EXERCISE REQUIREMENTS
Find each line below containing the word "optimal" and copy it.

[Source texts of formatted documents]
# # # #

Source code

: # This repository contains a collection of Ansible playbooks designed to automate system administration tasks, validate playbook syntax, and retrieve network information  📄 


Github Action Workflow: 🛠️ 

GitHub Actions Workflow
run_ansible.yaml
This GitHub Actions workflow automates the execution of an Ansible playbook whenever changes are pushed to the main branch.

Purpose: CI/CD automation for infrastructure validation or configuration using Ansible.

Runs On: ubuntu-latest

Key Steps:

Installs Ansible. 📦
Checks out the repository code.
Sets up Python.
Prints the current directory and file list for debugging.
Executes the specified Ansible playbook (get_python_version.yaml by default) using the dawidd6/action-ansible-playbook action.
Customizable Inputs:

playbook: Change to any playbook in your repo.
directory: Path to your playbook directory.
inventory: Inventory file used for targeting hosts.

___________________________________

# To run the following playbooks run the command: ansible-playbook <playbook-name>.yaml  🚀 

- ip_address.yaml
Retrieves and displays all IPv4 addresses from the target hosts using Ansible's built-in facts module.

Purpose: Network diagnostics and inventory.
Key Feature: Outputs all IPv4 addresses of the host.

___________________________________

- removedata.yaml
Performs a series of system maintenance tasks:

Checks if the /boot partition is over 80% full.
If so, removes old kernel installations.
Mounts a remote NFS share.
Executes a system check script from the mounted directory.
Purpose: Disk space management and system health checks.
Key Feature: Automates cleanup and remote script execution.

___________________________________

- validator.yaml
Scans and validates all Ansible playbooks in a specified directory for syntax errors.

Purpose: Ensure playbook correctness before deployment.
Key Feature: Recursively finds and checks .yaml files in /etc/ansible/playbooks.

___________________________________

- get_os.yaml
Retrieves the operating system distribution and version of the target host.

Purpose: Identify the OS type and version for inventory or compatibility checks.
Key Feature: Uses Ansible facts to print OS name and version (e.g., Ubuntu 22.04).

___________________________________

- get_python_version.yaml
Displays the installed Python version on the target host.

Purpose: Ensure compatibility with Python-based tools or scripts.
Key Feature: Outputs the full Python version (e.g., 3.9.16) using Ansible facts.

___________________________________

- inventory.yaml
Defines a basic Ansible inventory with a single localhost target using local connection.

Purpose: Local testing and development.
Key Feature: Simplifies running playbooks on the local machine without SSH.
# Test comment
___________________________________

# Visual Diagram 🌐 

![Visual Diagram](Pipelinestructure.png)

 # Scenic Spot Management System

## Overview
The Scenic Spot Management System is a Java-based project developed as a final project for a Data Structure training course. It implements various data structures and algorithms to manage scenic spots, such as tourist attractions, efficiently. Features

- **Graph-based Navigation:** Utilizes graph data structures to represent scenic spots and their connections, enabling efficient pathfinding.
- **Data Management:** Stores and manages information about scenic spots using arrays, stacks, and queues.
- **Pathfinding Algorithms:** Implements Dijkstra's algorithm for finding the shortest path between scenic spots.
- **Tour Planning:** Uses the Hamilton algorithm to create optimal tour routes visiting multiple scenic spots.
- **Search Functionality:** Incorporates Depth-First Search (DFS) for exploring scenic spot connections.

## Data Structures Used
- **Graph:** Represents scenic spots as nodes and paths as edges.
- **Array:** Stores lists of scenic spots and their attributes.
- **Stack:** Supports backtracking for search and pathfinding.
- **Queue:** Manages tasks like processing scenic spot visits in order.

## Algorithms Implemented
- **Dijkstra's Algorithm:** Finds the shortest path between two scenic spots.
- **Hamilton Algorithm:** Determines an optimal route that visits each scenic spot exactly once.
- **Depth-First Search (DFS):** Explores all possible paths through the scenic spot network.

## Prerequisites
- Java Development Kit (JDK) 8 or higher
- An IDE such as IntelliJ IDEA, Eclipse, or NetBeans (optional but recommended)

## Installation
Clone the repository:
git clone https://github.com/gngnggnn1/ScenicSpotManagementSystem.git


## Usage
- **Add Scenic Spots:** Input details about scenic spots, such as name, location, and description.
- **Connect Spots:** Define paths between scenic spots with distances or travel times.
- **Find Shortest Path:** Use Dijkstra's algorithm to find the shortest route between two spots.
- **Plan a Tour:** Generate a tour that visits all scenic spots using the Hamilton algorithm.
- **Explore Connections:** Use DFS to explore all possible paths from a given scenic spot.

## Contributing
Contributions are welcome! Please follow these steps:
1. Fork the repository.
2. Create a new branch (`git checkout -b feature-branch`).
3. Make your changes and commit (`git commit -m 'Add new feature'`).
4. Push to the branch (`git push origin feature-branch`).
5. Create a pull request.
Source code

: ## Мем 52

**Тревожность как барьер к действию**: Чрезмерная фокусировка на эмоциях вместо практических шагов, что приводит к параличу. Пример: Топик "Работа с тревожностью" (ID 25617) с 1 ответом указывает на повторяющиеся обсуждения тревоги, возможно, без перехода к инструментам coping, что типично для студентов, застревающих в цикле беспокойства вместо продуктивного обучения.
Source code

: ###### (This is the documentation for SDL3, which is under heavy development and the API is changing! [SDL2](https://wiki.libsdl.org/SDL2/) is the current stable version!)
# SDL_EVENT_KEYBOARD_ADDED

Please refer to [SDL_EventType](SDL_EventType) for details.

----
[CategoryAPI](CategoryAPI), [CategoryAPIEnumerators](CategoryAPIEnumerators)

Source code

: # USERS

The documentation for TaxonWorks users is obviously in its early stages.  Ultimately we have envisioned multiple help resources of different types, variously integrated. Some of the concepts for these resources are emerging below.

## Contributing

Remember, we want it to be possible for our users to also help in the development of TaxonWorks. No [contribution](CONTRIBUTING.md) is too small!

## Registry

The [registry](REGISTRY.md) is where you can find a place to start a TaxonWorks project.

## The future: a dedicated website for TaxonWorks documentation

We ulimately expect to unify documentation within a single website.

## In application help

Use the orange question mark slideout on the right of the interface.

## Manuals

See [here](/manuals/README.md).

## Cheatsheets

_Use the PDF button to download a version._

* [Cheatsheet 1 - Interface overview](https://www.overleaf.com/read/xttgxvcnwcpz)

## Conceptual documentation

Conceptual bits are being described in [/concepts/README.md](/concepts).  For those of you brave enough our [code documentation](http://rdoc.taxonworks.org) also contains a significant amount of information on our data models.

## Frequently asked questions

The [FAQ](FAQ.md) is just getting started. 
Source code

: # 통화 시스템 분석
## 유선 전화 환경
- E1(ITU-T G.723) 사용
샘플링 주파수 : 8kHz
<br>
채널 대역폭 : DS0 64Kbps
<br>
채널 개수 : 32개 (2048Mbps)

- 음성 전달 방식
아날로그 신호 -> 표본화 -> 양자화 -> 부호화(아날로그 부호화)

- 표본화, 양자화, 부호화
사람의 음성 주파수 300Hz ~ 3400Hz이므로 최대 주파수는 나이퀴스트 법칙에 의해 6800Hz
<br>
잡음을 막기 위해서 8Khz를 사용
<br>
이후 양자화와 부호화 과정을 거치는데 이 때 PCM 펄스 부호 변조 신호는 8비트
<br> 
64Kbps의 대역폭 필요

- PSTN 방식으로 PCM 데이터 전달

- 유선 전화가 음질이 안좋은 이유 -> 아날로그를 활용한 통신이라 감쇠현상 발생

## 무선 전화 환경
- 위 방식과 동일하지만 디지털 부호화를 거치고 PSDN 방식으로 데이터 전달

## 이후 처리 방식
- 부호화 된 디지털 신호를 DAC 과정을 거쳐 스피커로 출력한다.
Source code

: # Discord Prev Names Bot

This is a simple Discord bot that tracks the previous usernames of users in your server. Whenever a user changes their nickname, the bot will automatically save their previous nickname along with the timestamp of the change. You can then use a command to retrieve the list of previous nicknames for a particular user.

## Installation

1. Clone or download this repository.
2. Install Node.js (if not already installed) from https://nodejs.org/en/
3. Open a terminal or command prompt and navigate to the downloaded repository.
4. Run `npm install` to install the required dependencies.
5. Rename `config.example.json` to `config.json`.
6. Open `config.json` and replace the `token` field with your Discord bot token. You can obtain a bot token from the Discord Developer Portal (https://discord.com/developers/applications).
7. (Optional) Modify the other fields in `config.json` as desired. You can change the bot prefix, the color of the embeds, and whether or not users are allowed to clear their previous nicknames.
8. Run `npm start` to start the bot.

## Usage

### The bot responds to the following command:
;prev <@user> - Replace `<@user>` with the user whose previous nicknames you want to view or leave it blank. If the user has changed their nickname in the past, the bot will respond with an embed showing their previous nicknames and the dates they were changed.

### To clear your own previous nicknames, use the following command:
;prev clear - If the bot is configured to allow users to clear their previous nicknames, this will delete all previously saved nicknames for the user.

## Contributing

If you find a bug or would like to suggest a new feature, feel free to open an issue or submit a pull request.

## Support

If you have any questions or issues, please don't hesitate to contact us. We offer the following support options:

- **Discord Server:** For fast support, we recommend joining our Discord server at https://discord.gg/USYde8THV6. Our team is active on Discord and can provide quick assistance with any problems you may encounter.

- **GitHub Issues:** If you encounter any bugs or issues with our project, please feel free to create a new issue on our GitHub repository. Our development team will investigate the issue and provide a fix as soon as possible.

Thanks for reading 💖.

# # # #

EXERCISE RESULT
- **Tour Planning:** Uses the Hamilton algorithm to create optimal tour routes visiting multiple scenic spots.
- **Hamilton Algorithm:** Determines an optimal route that visits each scenic spot exactly once.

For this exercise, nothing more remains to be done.